Every entry below is to be copied word for word, with its pictures removed.

******

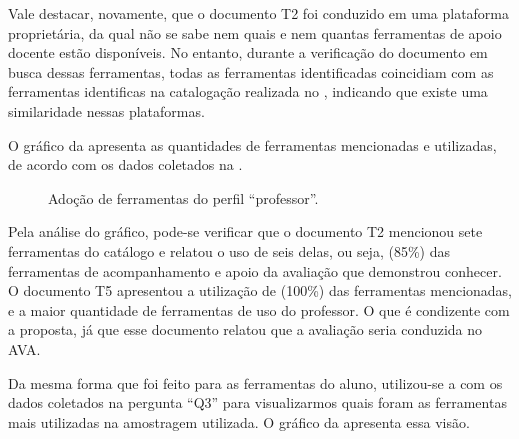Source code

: Vale destacar, novamente, que o documento T2 foi conduzido em uma plataforma proprietária, da qual não se sabe nem quais e nem quantas ferramentas de apoio docente estão disponíveis. No entanto, durante a verificação do documento em busca dessas ferramentas, todas as ferramentas identificadas coincidiam com as ferramentas identificas na catalogação realizada no , indicando que existe uma similaridade nessas plataformas.

O gráfico da  apresenta as quantidades de ferramentas mencionadas e utilizadas, de acordo com os dados coletados na  .

\begin{figure}[ht!]
    \centering
    \label{fig:ferram_profe}
    \caption{Adoção de ferramentas do perfil ``professor''.}
    \vspace{2mm}
    \vspace{2mm}
\end{figure}

Pela análise do gráfico, pode-se verificar que o documento T2 mencionou sete ferramentas do catálogo e relatou o uso de seis delas, ou seja, (85\%) das ferramentas de acompanhamento e apoio da avaliação que demonstrou conhecer. O documento T5 apresentou a utilização de (100\%) das ferramentas mencionadas, e a maior quantidade de ferramentas de uso do professor. O que é condizente com a proposta, já que esse documento relatou que a avaliação seria conduzida no AVA.

Da mesma forma que foi feito para as ferramentas do aluno, utilizou-se a  com os dados coletados na pergunta ``Q3'' para visualizarmos quais foram as ferramentas mais utilizadas na amostragem utilizada. O gráfico da  apresenta essa visão. 

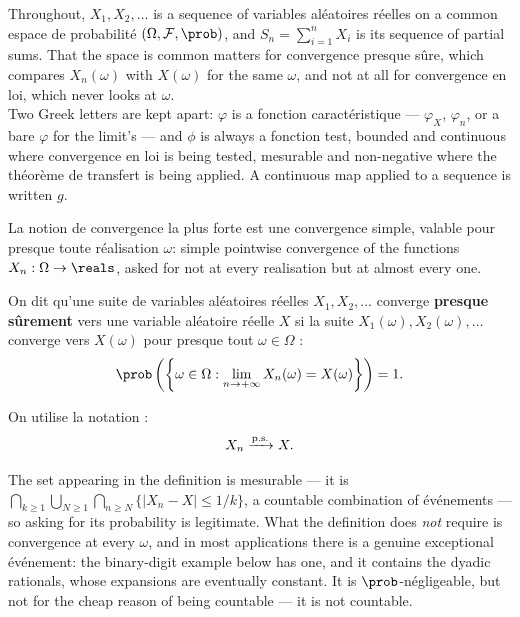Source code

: \begin{notation}
  Throughout, $X_{1}, X_{2}, \dots$ is a sequence of variables aléatoires réelles
  on a common espace de probabilité $(\Omega, \mathcal{F}, \prob)$, and
  $S_{n} = \sum_{i=1}^{n} X_{i}$ is its sequence of partial sums. That the space
  is common matters for convergence presque sûre, which compares
  $X_{n}(\omega)$ with $X(\omega)$ for the same $\omega$, and not at all for
  convergence en loi, which never looks at $\omega$.\\
  Two Greek letters are kept apart: $\varphi$ is a fonction caractéristique ---
  $\varphi_{X}$, $\varphi_{n}$, or a bare $\varphi$ for the limit's --- and
  $\phi$ is always a fonction test, bounded and continuous where convergence en
  loi is being tested, mesurable and non-negative where the théorème de
  transfert is being applied. A continuous map applied to a sequence is written
  $g$.
\end{notation}

La notion de convergence la plus forte est une convergence simple, valable pour
presque toute réalisation $\omega$: simple pointwise convergence of the
functions $X_{n} : \Omega \to \reals$, asked for not at every realisation but at
almost every one.

\begin{definition}
  On dit qu'une suite de variables aléatoires réelles $X_{1}, X_{2}, \dots$
  converge \textbf{presque sûrement} vers une variable aléatoire réelle $X$ si
  la suite $X_{1}(\omega), X_{2}(\omega), \dots$ converge
  vers $X(\omega)$ pour presque tout $\omega \in \Omega$ :
  \[
    \prob\left(\left\{\omega \in \Omega : \lim_{n \to +\infty} X_{n}(\omega)
      = X(\omega)\right\}\right) = 1 .
  \]
\end{definition}

\begin{notation}
  On utilise la notation :
  \[
    X_{n} \cvas X .
  \]
\end{notation}

The set appearing in the definition is mesurable --- it is
$\bigcap_{k \geq 1} \bigcup_{N \geq 1} \bigcap_{n \geq N}
\{|X_{n} - X| \leq 1/k\}$, a countable combination of événements --- so asking
for its probability is legitimate. What the definition does \emph{not} require
is convergence at every $\omega$, and in most applications there is a genuine
exceptional événement: the binary-digit example below has one, and it contains
the dyadic rationals, whose expansions are eventually constant. It is
$\prob$-négligeable, but not for the cheap reason of being countable --- it is
not countable.

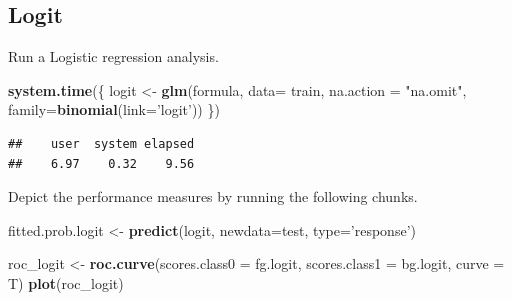 \documentclass[]{article}
\newenvironment{Shaded}{\begin{snugshade}}{\end{snugshade}}
\newcommand{\DataTypeTok}[1]{\textcolor[rgb]{0.13,0.29,0.53}{#1}}
\newcommand{\DecValTok}[1]{\textcolor[rgb]{0.00,0.00,0.81}{#1}}
\newcommand{\KeywordTok}[1]{\textcolor[rgb]{0.13,0.29,0.53}{\textbf{#1}}}
\newcommand{\NormalTok}[1]{#1}
\newcommand{\OperatorTok}[1]{\textcolor[rgb]{0.81,0.36,0.00}{\textbf{#1}}}
\newcommand{\StringTok}[1]{\textcolor[rgb]{0.31,0.60,0.02}{#1}}
\begin{document}
\hypertarget{logit}{%
\subsection{Logit}\label{logit}}

Run a Logistic regression analysis.

\begin{Shaded}
\begin{Highlighting}[]
\KeywordTok{system.time}\NormalTok{(\{}
\NormalTok{logit <-}\StringTok{ }\KeywordTok{glm}\NormalTok{(formula, }\DataTypeTok{data=}\NormalTok{ train,  }\DataTypeTok{na.action =} \StringTok{"na.omit"}\NormalTok{,}
             \DataTypeTok{family=}\KeywordTok{binomial}\NormalTok{(}\DataTypeTok{link=}\StringTok{'logit'}\NormalTok{))}
\NormalTok{\})}
\end{Highlighting}
\end{Shaded}

\begin{verbatim}
##    user  system elapsed 
##    6.97    0.32    9.56
\end{verbatim}

Depict the performance measures by running the following chunks.

\begin{Shaded}
\begin{Highlighting}[]
\NormalTok{fitted.prob.logit <-}\StringTok{ }\KeywordTok{predict}\NormalTok{(logit, }\DataTypeTok{newdata=}\NormalTok{test, }\DataTypeTok{type=}\StringTok{'response'}\NormalTok{)}
\end{Highlighting}
\end{Shaded}

\begin{Shaded}
\end{Shaded}

\begin{Shaded}
\begin{Highlighting}[]
\NormalTok{roc_logit <-}\StringTok{ }\KeywordTok{roc.curve}\NormalTok{(}\DataTypeTok{scores.class0 =}\NormalTok{ fg.logit,}
                       \DataTypeTok{scores.class1 =}\NormalTok{ bg.logit,}
                       \DataTypeTok{curve =}\NormalTok{ T)}
\KeywordTok{plot}\NormalTok{(roc_logit)}
\end{Highlighting}
\end{Shaded}
\end{document}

******

> **Expected output**
Source code

: Vale destacar, novamente, que o documento T2 foi conduzido em uma plataforma proprietária, da qual não se sabe nem quais e nem quantas ferramentas de apoio docente estão disponíveis. No entanto, durante a verificação do documento em busca dessas ferramentas, todas as ferramentas identificadas coincidiam com as ferramentas identificas na catalogação realizada no , indicando que existe uma similaridade nessas plataformas.

O gráfico da  apresenta as quantidades de ferramentas mencionadas e utilizadas, de acordo com os dados coletados na  .

\begin{figure}[ht!]
    \centering
    \label{fig:ferram_profe}
    \caption{Adoção de ferramentas do perfil ``professor''.}
    \vspace{2mm}
    \vspace{2mm}
\end{figure}

Pela análise do gráfico, pode-se verificar que o documento T2 mencionou sete ferramentas do catálogo e relatou o uso de seis delas, ou seja, (85\%) das ferramentas de acompanhamento e apoio da avaliação que demonstrou conhecer. O documento T5 apresentou a utilização de (100\%) das ferramentas mencionadas, e a maior quantidade de ferramentas de uso do professor. O que é condizente com a proposta, já que esse documento relatou que a avaliação seria conduzida no AVA.

Da mesma forma que foi feito para as ferramentas do aluno, utilizou-se a  com os dados coletados na pergunta ``Q3'' para visualizarmos quais foram as ferramentas mais utilizadas na amostragem utilizada. O gráfico da  apresenta essa visão. 

Source code

: \begin{notation}
  Throughout, $X_{1}, X_{2}, \dots$ is a sequence of variables aléatoires réelles
  on a common espace de probabilité $(\Omega, \mathcal{F}, \prob)$, and
  $S_{n} = \sum_{i=1}^{n} X_{i}$ is its sequence of partial sums. That the space
  is common matters for convergence presque sûre, which compares
  $X_{n}(\omega)$ with $X(\omega)$ for the same $\omega$, and not at all for
  convergence en loi, which never looks at $\omega$.\\
  Two Greek letters are kept apart: $\varphi$ is a fonction caractéristique ---
  $\varphi_{X}$, $\varphi_{n}$, or a bare $\varphi$ for the limit's --- and
  $\phi$ is always a fonction test, bounded and continuous where convergence en
  loi is being tested, mesurable and non-negative where the théorème de
  transfert is being applied. A continuous map applied to a sequence is written
  $g$.
\end{notation}

La notion de convergence la plus forte est une convergence simple, valable pour
presque toute réalisation $\omega$: simple pointwise convergence of the
functions $X_{n} : \Omega \to \reals$, asked for not at every realisation but at
almost every one.

\begin{definition}
  On dit qu'une suite de variables aléatoires réelles $X_{1}, X_{2}, \dots$
  converge \textbf{presque sûrement} vers une variable aléatoire réelle $X$ si
  la suite $X_{1}(\omega), X_{2}(\omega), \dots$ converge
  vers $X(\omega)$ pour presque tout $\omega \in \Omega$ :
  \[
    \prob\left(\left\{\omega \in \Omega : \lim_{n \to +\infty} X_{n}(\omega)
      = X(\omega)\right\}\right) = 1 .
  \]
\end{definition}

\begin{notation}
  On utilise la notation :
  \[
    X_{n} \cvas X .
  \]
\end{notation}

The set appearing in the definition is mesurable --- it is
$\bigcap_{k \geq 1} \bigcup_{N \geq 1} \bigcap_{n \geq N}
\{|X_{n} - X| \leq 1/k\}$, a countable combination of événements --- so asking
for its probability is legitimate. What the definition does \emph{not} require
is convergence at every $\omega$, and in most applications there is a genuine
exceptional événement: the binary-digit example below has one, and it contains
the dyadic rationals, whose expansions are eventually constant. It is
$\prob$-négligeable, but not for the cheap reason of being countable --- it is
not countable.

 \documentclass[]{article}
\newenvironment{Shaded}{\begin{snugshade}}{\end{snugshade}}
\newcommand{\DataTypeTok}[1]{\textcolor[rgb]{0.13,0.29,0.53}{#1}}
\newcommand{\DecValTok}[1]{\textcolor[rgb]{0.00,0.00,0.81}{#1}}
\newcommand{\KeywordTok}[1]{\textcolor[rgb]{0.13,0.29,0.53}{\textbf{#1}}}
\newcommand{\NormalTok}[1]{#1}
\newcommand{\OperatorTok}[1]{\textcolor[rgb]{0.81,0.36,0.00}{\textbf{#1}}}
\newcommand{\StringTok}[1]{\textcolor[rgb]{0.31,0.60,0.02}{#1}}
\begin{document}
\hypertarget{logit}{%
\subsection{Logit}\label{logit}}

Run a Logistic regression analysis.

\begin{Shaded}
\begin{Highlighting}[]
\KeywordTok{system.time}\NormalTok{(\{}
\NormalTok{logit <-}\StringTok{ }\KeywordTok{glm}\NormalTok{(formula, }\DataTypeTok{data=}\NormalTok{ train,  }\DataTypeTok{na.action =} \StringTok{"na.omit"}\NormalTok{,}
             \DataTypeTok{family=}\KeywordTok{binomial}\NormalTok{(}\DataTypeTok{link=}\StringTok{'logit'}\NormalTok{))}
\NormalTok{\})}
\end{Highlighting}
\end{Shaded}

\begin{verbatim}
##    user  system elapsed 
##    6.97    0.32    9.56
\end{verbatim}

Depict the performance measures by running the following chunks.

\begin{Shaded}
\begin{Highlighting}[]
\NormalTok{fitted.prob.logit <-}\StringTok{ }\KeywordTok{predict}\NormalTok{(logit, }\DataTypeTok{newdata=}\NormalTok{test, }\DataTypeTok{type=}\StringTok{'response'}\NormalTok{)}
\end{Highlighting}
\end{Shaded}

\begin{Shaded}
\end{Shaded}

\begin{Shaded}
\begin{Highlighting}[]
\NormalTok{roc_logit <-}\StringTok{ }\KeywordTok{roc.curve}\NormalTok{(}\DataTypeTok{scores.class0 =}\NormalTok{ fg.logit,}
                       \DataTypeTok{scores.class1 =}\NormalTok{ bg.logit,}
                       \DataTypeTok{curve =}\NormalTok{ T)}
\KeywordTok{plot}\NormalTok{(roc_logit)}
\end{Highlighting}
\end{Shaded}
\end{document}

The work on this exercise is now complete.